_THE TASK_
The answer consists only of the lines from the beginning of the listing below to the line holding "Those CAN based", inclusive, with every picture removed.

_ENTRIES PROVIDED_
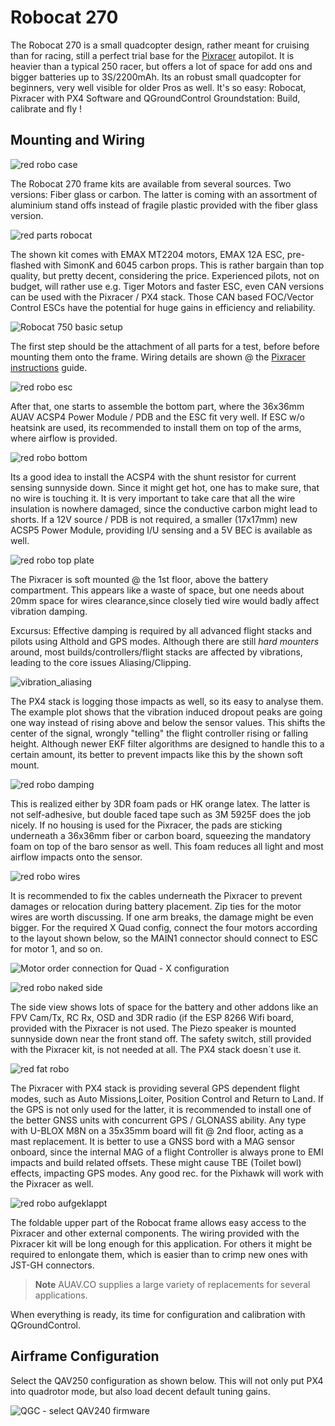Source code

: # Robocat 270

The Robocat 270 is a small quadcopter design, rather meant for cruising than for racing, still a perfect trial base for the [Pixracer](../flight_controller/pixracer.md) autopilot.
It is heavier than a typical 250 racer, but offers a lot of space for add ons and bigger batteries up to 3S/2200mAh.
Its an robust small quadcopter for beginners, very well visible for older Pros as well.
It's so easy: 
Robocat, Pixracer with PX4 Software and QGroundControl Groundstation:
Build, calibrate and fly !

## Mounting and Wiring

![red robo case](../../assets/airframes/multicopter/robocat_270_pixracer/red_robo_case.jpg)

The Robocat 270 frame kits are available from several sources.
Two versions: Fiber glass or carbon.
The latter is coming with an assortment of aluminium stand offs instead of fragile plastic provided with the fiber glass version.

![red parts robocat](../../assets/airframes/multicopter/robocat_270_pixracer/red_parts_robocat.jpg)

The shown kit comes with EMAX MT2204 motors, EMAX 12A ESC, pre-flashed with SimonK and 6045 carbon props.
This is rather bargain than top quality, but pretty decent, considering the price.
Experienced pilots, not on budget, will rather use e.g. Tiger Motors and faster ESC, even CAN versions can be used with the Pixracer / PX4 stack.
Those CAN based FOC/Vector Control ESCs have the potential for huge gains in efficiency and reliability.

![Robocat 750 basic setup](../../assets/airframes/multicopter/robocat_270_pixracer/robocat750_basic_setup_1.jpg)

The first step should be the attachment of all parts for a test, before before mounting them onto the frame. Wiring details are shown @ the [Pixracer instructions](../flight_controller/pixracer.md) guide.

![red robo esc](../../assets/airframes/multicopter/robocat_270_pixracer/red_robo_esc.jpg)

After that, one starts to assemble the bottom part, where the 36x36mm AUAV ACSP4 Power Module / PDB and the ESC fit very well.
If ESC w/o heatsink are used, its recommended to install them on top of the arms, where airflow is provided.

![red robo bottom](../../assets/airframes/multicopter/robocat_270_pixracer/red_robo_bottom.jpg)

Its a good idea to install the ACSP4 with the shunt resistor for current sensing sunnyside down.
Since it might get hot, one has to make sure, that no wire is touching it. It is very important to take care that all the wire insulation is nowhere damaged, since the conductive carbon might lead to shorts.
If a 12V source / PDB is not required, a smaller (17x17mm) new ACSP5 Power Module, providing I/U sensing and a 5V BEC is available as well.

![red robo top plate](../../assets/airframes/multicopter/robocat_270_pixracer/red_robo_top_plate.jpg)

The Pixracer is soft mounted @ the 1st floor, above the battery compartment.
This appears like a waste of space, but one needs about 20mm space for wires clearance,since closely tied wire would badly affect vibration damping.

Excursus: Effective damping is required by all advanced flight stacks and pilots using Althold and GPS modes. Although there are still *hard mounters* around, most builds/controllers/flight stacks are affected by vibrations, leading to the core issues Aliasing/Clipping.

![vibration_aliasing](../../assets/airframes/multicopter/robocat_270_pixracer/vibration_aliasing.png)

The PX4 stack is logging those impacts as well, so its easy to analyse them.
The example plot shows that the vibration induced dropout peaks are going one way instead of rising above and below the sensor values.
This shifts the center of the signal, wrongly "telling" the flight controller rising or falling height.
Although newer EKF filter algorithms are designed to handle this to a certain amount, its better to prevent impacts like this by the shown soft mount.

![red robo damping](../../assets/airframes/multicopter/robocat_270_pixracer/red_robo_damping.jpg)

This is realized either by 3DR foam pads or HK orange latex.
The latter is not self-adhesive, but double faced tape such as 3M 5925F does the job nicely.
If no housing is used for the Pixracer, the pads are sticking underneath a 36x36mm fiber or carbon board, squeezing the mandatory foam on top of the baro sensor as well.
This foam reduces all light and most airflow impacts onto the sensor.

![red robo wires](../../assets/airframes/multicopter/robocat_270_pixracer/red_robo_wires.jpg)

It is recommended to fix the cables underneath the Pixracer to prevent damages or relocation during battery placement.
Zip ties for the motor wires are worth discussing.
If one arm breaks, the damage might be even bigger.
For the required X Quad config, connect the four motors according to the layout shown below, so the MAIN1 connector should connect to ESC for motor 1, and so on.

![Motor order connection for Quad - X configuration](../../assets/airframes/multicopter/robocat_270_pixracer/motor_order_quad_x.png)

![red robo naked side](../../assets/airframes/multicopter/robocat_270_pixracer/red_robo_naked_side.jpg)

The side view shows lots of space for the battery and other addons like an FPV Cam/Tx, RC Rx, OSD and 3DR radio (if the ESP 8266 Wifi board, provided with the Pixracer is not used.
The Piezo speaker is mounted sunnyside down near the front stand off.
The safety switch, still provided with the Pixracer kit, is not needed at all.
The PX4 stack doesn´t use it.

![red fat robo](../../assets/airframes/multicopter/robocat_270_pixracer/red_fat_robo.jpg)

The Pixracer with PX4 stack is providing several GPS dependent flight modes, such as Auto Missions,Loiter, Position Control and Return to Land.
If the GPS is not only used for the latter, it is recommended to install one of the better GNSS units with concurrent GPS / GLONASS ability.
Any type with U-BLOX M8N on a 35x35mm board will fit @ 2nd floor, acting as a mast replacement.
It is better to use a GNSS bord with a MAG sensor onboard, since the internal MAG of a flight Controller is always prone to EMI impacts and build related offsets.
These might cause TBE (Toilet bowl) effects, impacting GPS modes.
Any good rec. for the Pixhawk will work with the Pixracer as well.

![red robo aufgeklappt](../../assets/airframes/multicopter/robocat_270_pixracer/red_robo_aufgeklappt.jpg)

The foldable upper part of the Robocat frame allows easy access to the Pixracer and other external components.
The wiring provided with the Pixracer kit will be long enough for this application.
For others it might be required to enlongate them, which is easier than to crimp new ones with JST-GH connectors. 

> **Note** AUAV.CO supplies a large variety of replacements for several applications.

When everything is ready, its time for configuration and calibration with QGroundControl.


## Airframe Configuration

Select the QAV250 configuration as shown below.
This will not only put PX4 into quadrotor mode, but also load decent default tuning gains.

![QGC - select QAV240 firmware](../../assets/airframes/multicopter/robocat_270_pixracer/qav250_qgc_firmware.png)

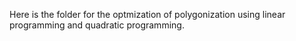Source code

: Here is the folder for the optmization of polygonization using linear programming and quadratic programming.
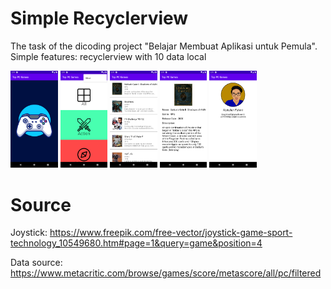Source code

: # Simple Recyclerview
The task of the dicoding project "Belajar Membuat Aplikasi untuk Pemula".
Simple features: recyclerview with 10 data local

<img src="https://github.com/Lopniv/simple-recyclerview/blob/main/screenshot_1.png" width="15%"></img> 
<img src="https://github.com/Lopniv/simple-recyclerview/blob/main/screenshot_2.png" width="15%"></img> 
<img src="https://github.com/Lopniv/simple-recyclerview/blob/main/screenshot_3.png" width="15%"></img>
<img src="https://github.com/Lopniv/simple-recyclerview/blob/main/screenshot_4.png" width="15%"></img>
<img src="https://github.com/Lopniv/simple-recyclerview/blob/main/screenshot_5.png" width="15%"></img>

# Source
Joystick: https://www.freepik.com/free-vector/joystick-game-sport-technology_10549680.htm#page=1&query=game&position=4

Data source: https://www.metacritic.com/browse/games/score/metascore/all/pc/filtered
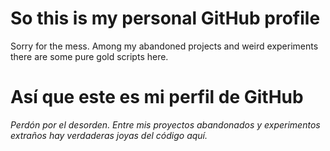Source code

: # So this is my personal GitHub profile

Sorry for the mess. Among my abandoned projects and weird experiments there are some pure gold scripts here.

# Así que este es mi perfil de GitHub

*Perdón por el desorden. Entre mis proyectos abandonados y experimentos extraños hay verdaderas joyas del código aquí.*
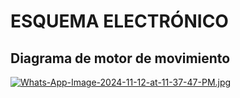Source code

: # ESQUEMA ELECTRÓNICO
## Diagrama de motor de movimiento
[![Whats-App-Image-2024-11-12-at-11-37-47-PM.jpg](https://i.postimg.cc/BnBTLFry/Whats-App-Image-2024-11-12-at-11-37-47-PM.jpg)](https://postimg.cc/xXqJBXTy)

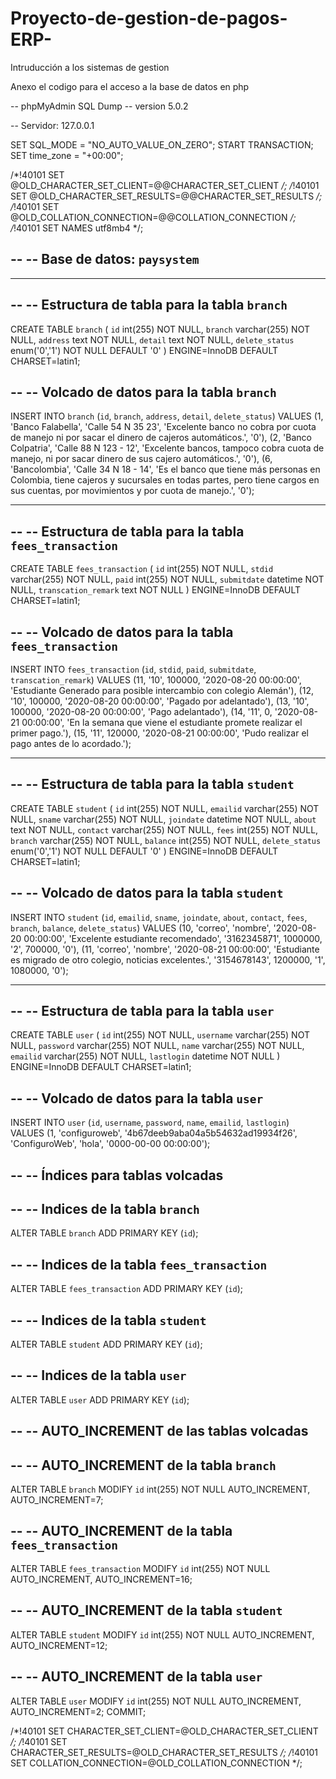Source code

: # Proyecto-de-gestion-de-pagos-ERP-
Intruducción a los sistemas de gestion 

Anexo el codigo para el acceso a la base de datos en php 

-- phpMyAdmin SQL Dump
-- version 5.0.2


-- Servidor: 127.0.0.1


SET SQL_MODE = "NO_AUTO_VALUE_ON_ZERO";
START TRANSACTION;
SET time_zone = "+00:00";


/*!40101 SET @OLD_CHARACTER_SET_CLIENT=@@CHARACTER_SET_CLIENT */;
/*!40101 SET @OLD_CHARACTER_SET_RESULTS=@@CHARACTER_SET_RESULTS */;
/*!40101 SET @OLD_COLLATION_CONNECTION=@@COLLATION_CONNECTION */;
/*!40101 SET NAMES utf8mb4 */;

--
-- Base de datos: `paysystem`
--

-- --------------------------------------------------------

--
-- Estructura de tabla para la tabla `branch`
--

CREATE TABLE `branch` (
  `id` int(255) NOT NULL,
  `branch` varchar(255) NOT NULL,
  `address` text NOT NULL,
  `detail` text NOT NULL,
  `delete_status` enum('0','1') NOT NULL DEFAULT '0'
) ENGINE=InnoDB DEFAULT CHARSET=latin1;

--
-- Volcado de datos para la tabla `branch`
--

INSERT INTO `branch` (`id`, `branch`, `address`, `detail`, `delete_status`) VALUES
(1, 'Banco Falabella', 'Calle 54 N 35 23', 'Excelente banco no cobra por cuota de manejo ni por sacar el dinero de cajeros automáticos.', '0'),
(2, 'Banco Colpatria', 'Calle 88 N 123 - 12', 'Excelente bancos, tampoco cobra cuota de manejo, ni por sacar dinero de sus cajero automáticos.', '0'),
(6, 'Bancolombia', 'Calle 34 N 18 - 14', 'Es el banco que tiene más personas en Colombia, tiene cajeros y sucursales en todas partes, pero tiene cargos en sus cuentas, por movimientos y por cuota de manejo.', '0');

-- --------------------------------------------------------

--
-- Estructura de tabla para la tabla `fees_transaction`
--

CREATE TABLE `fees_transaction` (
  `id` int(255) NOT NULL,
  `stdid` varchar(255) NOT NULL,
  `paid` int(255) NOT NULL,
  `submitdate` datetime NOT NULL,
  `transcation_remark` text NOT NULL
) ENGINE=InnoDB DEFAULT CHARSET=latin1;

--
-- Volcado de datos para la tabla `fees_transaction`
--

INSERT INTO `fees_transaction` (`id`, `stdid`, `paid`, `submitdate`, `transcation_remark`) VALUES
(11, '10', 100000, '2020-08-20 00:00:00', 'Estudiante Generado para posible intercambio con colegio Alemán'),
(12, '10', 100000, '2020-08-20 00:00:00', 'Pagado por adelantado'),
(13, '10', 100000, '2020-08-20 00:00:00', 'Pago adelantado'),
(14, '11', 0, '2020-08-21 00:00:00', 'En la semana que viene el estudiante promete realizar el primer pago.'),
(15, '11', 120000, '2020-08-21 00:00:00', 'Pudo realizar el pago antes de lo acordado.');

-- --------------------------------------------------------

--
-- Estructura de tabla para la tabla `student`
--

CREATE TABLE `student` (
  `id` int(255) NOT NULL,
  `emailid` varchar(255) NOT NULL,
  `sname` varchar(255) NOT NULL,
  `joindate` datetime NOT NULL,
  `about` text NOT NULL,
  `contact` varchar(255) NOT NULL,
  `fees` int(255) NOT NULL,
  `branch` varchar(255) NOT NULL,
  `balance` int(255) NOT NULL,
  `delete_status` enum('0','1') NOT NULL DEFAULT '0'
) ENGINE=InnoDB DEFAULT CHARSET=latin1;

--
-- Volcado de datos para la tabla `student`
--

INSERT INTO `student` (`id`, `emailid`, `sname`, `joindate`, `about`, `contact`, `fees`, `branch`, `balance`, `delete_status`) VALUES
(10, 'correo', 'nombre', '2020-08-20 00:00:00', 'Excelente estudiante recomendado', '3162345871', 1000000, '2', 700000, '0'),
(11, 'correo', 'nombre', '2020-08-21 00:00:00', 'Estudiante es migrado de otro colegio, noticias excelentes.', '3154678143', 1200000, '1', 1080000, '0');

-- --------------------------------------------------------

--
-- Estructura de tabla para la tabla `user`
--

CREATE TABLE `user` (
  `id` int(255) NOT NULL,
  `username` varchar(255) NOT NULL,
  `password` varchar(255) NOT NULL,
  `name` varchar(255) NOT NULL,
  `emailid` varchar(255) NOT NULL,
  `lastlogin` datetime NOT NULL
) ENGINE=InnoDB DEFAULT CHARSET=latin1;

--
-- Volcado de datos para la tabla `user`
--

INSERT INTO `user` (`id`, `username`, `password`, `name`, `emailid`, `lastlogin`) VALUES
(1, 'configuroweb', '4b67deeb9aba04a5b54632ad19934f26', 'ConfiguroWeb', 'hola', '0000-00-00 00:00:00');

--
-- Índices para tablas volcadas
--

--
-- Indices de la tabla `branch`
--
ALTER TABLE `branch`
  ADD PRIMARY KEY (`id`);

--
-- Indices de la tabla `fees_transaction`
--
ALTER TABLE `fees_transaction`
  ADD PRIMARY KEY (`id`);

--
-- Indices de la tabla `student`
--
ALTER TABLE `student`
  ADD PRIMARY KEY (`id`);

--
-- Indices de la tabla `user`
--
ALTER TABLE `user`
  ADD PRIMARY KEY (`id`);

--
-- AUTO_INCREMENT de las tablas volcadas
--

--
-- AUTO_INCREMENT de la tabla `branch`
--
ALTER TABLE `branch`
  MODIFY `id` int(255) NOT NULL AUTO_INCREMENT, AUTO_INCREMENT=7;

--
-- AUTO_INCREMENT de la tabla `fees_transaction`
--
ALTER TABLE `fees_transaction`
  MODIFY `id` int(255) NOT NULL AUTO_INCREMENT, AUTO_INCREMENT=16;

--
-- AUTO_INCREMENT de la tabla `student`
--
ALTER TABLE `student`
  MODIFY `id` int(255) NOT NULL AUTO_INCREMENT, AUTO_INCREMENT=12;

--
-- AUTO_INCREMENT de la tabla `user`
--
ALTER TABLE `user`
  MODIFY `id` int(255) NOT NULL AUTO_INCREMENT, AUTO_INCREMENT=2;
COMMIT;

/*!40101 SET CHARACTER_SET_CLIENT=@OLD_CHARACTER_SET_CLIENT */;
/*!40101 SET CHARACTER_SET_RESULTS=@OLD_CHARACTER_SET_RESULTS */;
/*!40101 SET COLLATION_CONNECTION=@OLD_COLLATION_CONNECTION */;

_SOLUTION FOR THIS EXERCISE_
Source code

: # Robocat 270

The Robocat 270 is a small quadcopter design, rather meant for cruising than for racing, still a perfect trial base for the [Pixracer](../flight_controller/pixracer.md) autopilot.
It is heavier than a typical 250 racer, but offers a lot of space for add ons and bigger batteries up to 3S/2200mAh.
Its an robust small quadcopter for beginners, very well visible for older Pros as well.
It's so easy: 
Robocat, Pixracer with PX4 Software and QGroundControl Groundstation:
Build, calibrate and fly !

## Mounting and Wiring

![red robo case](../../assets/airframes/multicopter/robocat_270_pixracer/red_robo_case.jpg)

The Robocat 270 frame kits are available from several sources.
Two versions: Fiber glass or carbon.
The latter is coming with an assortment of aluminium stand offs instead of fragile plastic provided with the fiber glass version.

![red parts robocat](../../assets/airframes/multicopter/robocat_270_pixracer/red_parts_robocat.jpg)

The shown kit comes with EMAX MT2204 motors, EMAX 12A ESC, pre-flashed with SimonK and 6045 carbon props.
This is rather bargain than top quality, but pretty decent, considering the price.
Experienced pilots, not on budget, will rather use e.g. Tiger Motors and faster ESC, even CAN versions can be used with the Pixracer / PX4 stack.
Those CAN based FOC/Vector Control ESCs have the potential for huge gains in efficiency and reliability.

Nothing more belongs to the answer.